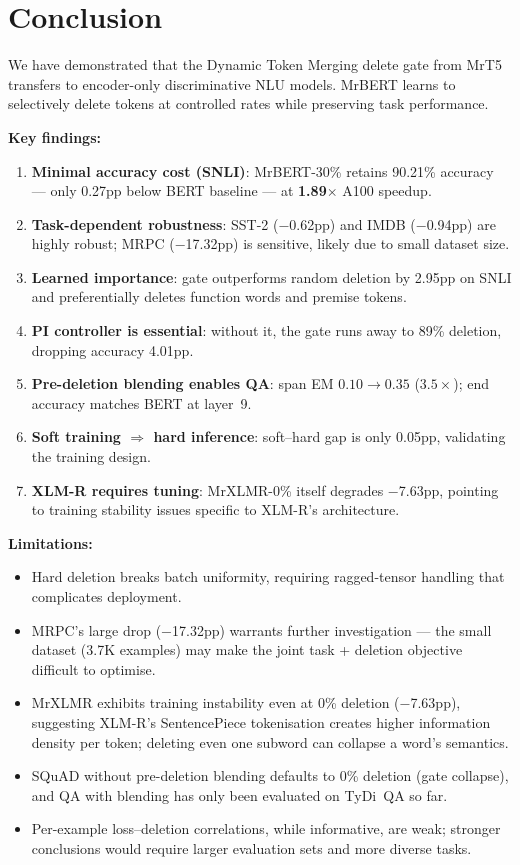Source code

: \documentclass[11pt,a4paper]{article}
\begin{document}
\section{Conclusion}
\label{sec:conclusion}

We have demonstrated that the Dynamic Token Merging delete gate from MrT5 transfers to encoder-only discriminative NLU models. MrBERT learns to selectively delete tokens at controlled rates while preserving task performance. 

\noindent\textbf{Key findings:}

\begin{enumerate}[nosep]
    \item \textbf{Minimal accuracy cost (SNLI)}: MrBERT-30\% retains 90.21\% accuracy --- only 0.27pp below BERT baseline --- at \textbf{1.89$\times$} A100 speedup.
    \item \textbf{Task-dependent robustness}: SST-2 ($-$0.62pp) and IMDB ($-$0.94pp) are highly robust; MRPC ($-$17.32pp) is sensitive, likely due to small dataset size.
    \item \textbf{Learned importance}: gate outperforms random deletion by 2.95pp on SNLI and preferentially deletes function words and premise tokens.
    \item \textbf{PI controller is essential}: without it, the gate runs away to 89\% deletion, dropping accuracy 4.01pp.
    \item \textbf{Pre-deletion blending enables QA}: span EM $0.10\to0.35$ ($3.5\times$); end accuracy matches BERT at layer~9.
    \item \textbf{Soft training $\Rightarrow$ hard inference}: soft--hard gap is only 0.05pp, validating the training design.
    \item \textbf{XLM-R requires tuning}: MrXLMR-0\% itself degrades $-$7.63pp, pointing to training stability issues specific to XLM-R's architecture.
\end{enumerate}

\noindent \textbf{Limitations:}
\begin{itemize}[nosep]
    \item Hard deletion breaks batch uniformity, requiring ragged-tensor handling that complicates deployment.
    \item MRPC's large drop ($-$17.32pp) warrants further investigation --- the small dataset (3.7K examples) may make the joint task + deletion objective difficult to optimise.
    \item MrXLMR exhibits training instability even at 0\% deletion ($-$7.63pp), suggesting XLM-R's SentencePiece tokenisation creates higher information density per token; deleting even one subword can collapse a word's semantics.
    \item SQuAD without pre-deletion blending defaults to 0\% deletion (gate collapse), and QA with blending has only been evaluated on TyDi~QA so far.
    \item Per-example loss--deletion correlations, while informative, are weak; stronger conclusions would require larger evaluation sets and more diverse tasks.
\end{itemize}
\end{document}
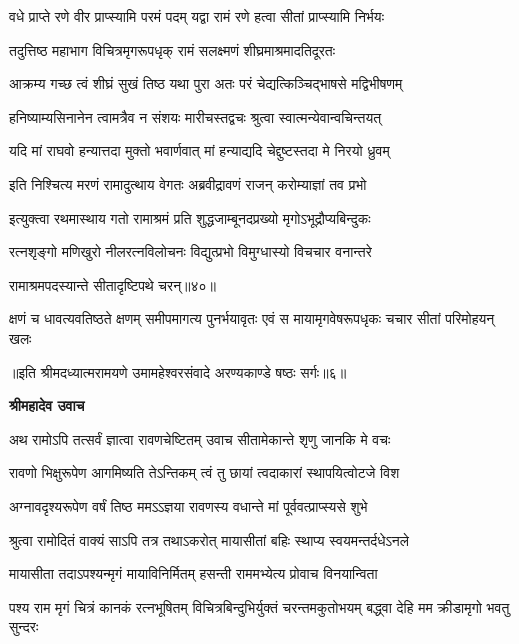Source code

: \twolineshloka
{वधे प्राप्ते रणे वीर प्राप्स्यामि परमं पदम्}
{यद्वा रामं रणे हत्वा सीतां प्राप्स्यामि निर्भयः} %

\twolineshloka
{तदुत्तिष्ठ महाभाग विचित्रमृगरूपधृक्}
{रामं सलक्ष्मणं शीघ्रमाश्रमादतिदूरतः} %

\twolineshloka
{आक्रम्य गच्छ त्वं शीघ्रं सुखं तिष्ठ यथा पुरा}
{अतः परं चेद्यत्किञ्चिद्भाषसे मद्विभीषणम्} %

\twolineshloka
{हनिष्याम्यसिनानेन त्वामत्रैव न संशयः}
{मारीचस्तद्वचः श्रुत्वा स्वात्मन्येवान्वचिन्तयत्} %

\twolineshloka
{यदि मां राघवो हन्यात्तदा मुक्तो भवार्णवात्}
{मां हन्याद्यदि चेद्दुष्टस्तदा मे निरयो ध्रुवम्} %

\twolineshloka
{इति निश्चित्य मरणं रामादुत्थाय वेगतः}
{अब्रवीद्रावणं राजन् करोम्याज्ञां तव प्रभो} %

\twolineshloka
{इत्युक्त्वा रथमास्थाय गतो रामाश्रमं प्रति}
{शुद्धजाम्बूनदप्रख्यो मृगोऽभूद्रौप्यबिन्दुकः} %

\twolineshloka
{रत्नशृङ्गो मणिखुरो नीलरत्नविलोचनः}
{विद्युत्प्रभो विमुग्धास्यो विचचार वनान्तरे} %

{रामाश्रमपदस्यान्ते सीतादृष्टिपथे चरन्॥४०॥} %


\fourlineindentedshloka
{क्षणं च धावत्यवतिष्ठते क्षणम्}
{समीपमागत्य पुनर्भयावृतः}
{एवं स मायामृगवेषरूपधृकः}
{चचार सीतां परिमोहयन् खलः} %

{॥इति श्रीमदध्यात्मरामयणे उमामहेश्वरसंवादे
अरण्यकाण्डे षष्ठः सर्गः॥६॥
}




\textbf{श्रीमहादेव उवाच}

\twolineshloka
{अथ रामोऽपि तत्सर्वं ज्ञात्वा रावणचेष्टितम्}
{उवाच सीतामेकान्ते शृणु जानकि मे वचः} %

\twolineshloka
{रावणो भिक्षुरूपेण आगमिष्यति तेऽन्तिकम्}
{त्वं तु छायां त्वदाकारां स्थापयित्वोटजे विश} %

\twolineshloka
{अग्नावदृश्यरूपेण वर्षं तिष्ठ ममऽऽज्ञया}
{रावणस्य वधान्ते मां पूर्ववत्प्राप्स्यसे शुभे} %

\twolineshloka
{श्रुत्वा रामोदितं वाक्यं साऽपि तत्र तथाऽकरोत्}
{मायासीतां बहिः स्थाप्य स्वयमन्तर्दधेऽनले} %

\twolineshloka
{मायासीता तदाऽपश्यन्मृगं मायाविनिर्मितम्}
{हसन्ती राममभ्येत्य प्रोवाच विनयान्विता} %

\threelineshloka
{पश्य राम मृगं चित्रं कानकं रत्नभूषितम्}
{विचित्रबिन्दुभिर्युक्तं चरन्तमकुतोभयम्}
{बद्ध्वा देहि मम क्रीडामृगो भवतु सुन्दरः} %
+ + +
Work to complete: Could you copy the data above exactly, leaving the pictures out?

Your solution:
Source code

: \documentclass[11pt,a4paper]{article}
\begin{document}
\section{Conclusion}
\label{sec:conclusion}

We have demonstrated that the Dynamic Token Merging delete gate from MrT5 transfers to encoder-only discriminative NLU models. MrBERT learns to selectively delete tokens at controlled rates while preserving task performance. 

\noindent\textbf{Key findings:}

\begin{enumerate}[nosep]
    \item \textbf{Minimal accuracy cost (SNLI)}: MrBERT-30\% retains 90.21\% accuracy --- only 0.27pp below BERT baseline --- at \textbf{1.89$\times$} A100 speedup.
    \item \textbf{Task-dependent robustness}: SST-2 ($-$0.62pp) and IMDB ($-$0.94pp) are highly robust; MRPC ($-$17.32pp) is sensitive, likely due to small dataset size.
    \item \textbf{Learned importance}: gate outperforms random deletion by 2.95pp on SNLI and preferentially deletes function words and premise tokens.
    \item \textbf{PI controller is essential}: without it, the gate runs away to 89\% deletion, dropping accuracy 4.01pp.
    \item \textbf{Pre-deletion blending enables QA}: span EM $0.10\to0.35$ ($3.5\times$); end accuracy matches BERT at layer~9.
    \item \textbf{Soft training $\Rightarrow$ hard inference}: soft--hard gap is only 0.05pp, validating the training design.
    \item \textbf{XLM-R requires tuning}: MrXLMR-0\% itself degrades $-$7.63pp, pointing to training stability issues specific to XLM-R's architecture.
\end{enumerate}

\noindent \textbf{Limitations:}
\begin{itemize}[nosep]
    \item Hard deletion breaks batch uniformity, requiring ragged-tensor handling that complicates deployment.
    \item MRPC's large drop ($-$17.32pp) warrants further investigation --- the small dataset (3.7K examples) may make the joint task + deletion objective difficult to optimise.
    \item MrXLMR exhibits training instability even at 0\% deletion ($-$7.63pp), suggesting XLM-R's SentencePiece tokenisation creates higher information density per token; deleting even one subword can collapse a word's semantics.
    \item SQuAD without pre-deletion blending defaults to 0\% deletion (gate collapse), and QA with blending has only been evaluated on TyDi~QA so far.
    \item Per-example loss--deletion correlations, while informative, are weak; stronger conclusions would require larger evaluation sets and more diverse tasks.
\end{itemize}
\end{document}
Source code

: \twolineshloka
{वधे प्राप्ते रणे वीर प्राप्स्यामि परमं पदम्}
{यद्वा रामं रणे हत्वा सीतां प्राप्स्यामि निर्भयः} %

\twolineshloka
{तदुत्तिष्ठ महाभाग विचित्रमृगरूपधृक्}
{रामं सलक्ष्मणं शीघ्रमाश्रमादतिदूरतः} %

\twolineshloka
{आक्रम्य गच्छ त्वं शीघ्रं सुखं तिष्ठ यथा पुरा}
{अतः परं चेद्यत्किञ्चिद्भाषसे मद्विभीषणम्} %

\twolineshloka
{हनिष्याम्यसिनानेन त्वामत्रैव न संशयः}
{मारीचस्तद्वचः श्रुत्वा स्वात्मन्येवान्वचिन्तयत्} %

\twolineshloka
{यदि मां राघवो हन्यात्तदा मुक्तो भवार्णवात्}
{मां हन्याद्यदि चेद्दुष्टस्तदा मे निरयो ध्रुवम्} %

\twolineshloka
{इति निश्चित्य मरणं रामादुत्थाय वेगतः}
{अब्रवीद्रावणं राजन् करोम्याज्ञां तव प्रभो} %

\twolineshloka
{इत्युक्त्वा रथमास्थाय गतो रामाश्रमं प्रति}
{शुद्धजाम्बूनदप्रख्यो मृगोऽभूद्रौप्यबिन्दुकः} %

\twolineshloka
{रत्नशृङ्गो मणिखुरो नीलरत्नविलोचनः}
{विद्युत्प्रभो विमुग्धास्यो विचचार वनान्तरे} %

{रामाश्रमपदस्यान्ते सीतादृष्टिपथे चरन्॥४०॥} %


\fourlineindentedshloka
{क्षणं च धावत्यवतिष्ठते क्षणम्}
{समीपमागत्य पुनर्भयावृतः}
{एवं स मायामृगवेषरूपधृकः}
{चचार सीतां परिमोहयन् खलः} %

{॥इति श्रीमदध्यात्मरामयणे उमामहेश्वरसंवादे
अरण्यकाण्डे षष्ठः सर्गः॥६॥
}




\textbf{श्रीमहादेव उवाच}

\twolineshloka
{अथ रामोऽपि तत्सर्वं ज्ञात्वा रावणचेष्टितम्}
{उवाच सीतामेकान्ते शृणु जानकि मे वचः} %

\twolineshloka
{रावणो भिक्षुरूपेण आगमिष्यति तेऽन्तिकम्}
{त्वं तु छायां त्वदाकारां स्थापयित्वोटजे विश} %

\twolineshloka
{अग्नावदृश्यरूपेण वर्षं तिष्ठ ममऽऽज्ञया}
{रावणस्य वधान्ते मां पूर्ववत्प्राप्स्यसे शुभे} %

\twolineshloka
{श्रुत्वा रामोदितं वाक्यं साऽपि तत्र तथाऽकरोत्}
{मायासीतां बहिः स्थाप्य स्वयमन्तर्दधेऽनले} %

\twolineshloka
{मायासीता तदाऽपश्यन्मृगं मायाविनिर्मितम्}
{हसन्ती राममभ्येत्य प्रोवाच विनयान्विता} %

\threelineshloka
{पश्य राम मृगं चित्रं कानकं रत्नभूषितम्}
{विचित्रबिन्दुभिर्युक्तं चरन्तमकुतोभयम्}
{बद्ध्वा देहि मम क्रीडामृगो भवतु सुन्दरः} %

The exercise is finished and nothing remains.